Task prompt »
Using only the entries below, output the lines starting at the one containing "Source code" and ending at the one containing "Algoritmi za detekciju", exactly and inclusive of both, omitting the pictures.

Provided entries »
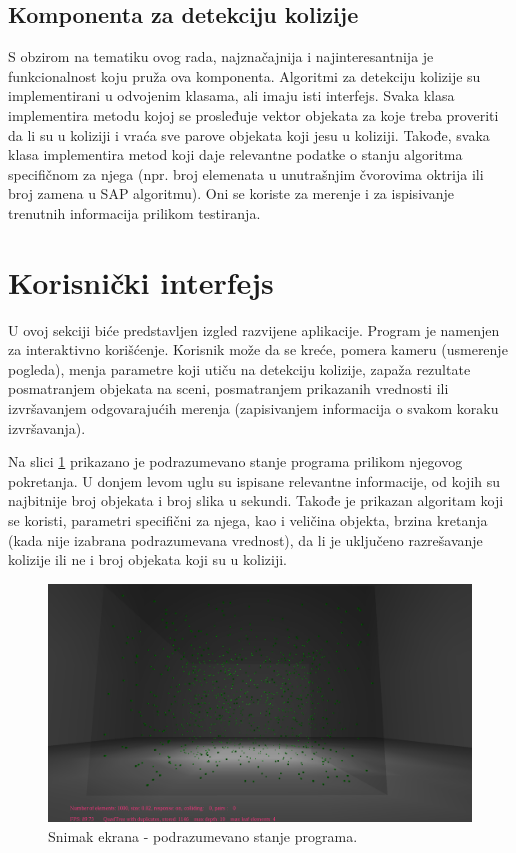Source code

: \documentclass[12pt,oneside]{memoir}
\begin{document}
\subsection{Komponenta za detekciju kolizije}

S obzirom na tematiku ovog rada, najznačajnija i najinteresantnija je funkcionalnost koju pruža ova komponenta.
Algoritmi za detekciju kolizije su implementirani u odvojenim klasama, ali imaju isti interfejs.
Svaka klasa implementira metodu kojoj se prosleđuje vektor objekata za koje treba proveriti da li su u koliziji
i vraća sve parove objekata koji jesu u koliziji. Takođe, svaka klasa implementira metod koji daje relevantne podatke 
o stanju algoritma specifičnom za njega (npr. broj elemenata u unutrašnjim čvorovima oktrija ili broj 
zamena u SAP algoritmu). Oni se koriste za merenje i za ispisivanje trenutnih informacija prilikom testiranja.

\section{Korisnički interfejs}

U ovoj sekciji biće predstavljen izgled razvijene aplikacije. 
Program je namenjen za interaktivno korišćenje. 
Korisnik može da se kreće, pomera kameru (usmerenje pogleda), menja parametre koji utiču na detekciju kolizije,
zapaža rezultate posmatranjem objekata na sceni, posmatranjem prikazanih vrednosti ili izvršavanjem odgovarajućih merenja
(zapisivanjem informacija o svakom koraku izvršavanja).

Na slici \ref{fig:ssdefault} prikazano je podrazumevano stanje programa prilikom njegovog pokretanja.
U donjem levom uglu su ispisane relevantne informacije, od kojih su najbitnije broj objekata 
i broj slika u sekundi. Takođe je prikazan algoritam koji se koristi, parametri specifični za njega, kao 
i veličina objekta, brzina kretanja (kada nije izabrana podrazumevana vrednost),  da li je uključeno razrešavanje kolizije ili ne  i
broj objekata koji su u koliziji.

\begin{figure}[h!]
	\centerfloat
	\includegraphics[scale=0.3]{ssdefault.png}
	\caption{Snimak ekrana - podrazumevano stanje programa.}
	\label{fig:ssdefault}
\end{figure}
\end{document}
---
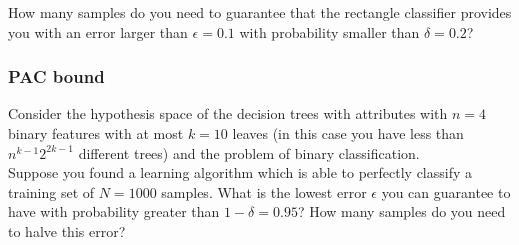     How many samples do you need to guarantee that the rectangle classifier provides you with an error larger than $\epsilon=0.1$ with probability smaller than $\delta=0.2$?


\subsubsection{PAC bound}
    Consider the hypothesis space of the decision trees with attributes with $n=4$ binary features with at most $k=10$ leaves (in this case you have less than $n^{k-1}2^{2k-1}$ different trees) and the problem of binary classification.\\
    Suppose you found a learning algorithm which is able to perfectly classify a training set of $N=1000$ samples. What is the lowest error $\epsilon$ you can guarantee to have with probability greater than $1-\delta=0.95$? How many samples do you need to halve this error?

Written answer »
Source code

: \documentclass[12pt,oneside]{memoir}
\begin{document}
\subsection{Komponenta za detekciju kolizije}

S obzirom na tematiku ovog rada, najznačajnija i najinteresantnija je funkcionalnost koju pruža ova komponenta.
Algoritmi za detekciju kolizije su implementirani u odvojenim klasama, ali imaju isti interfejs.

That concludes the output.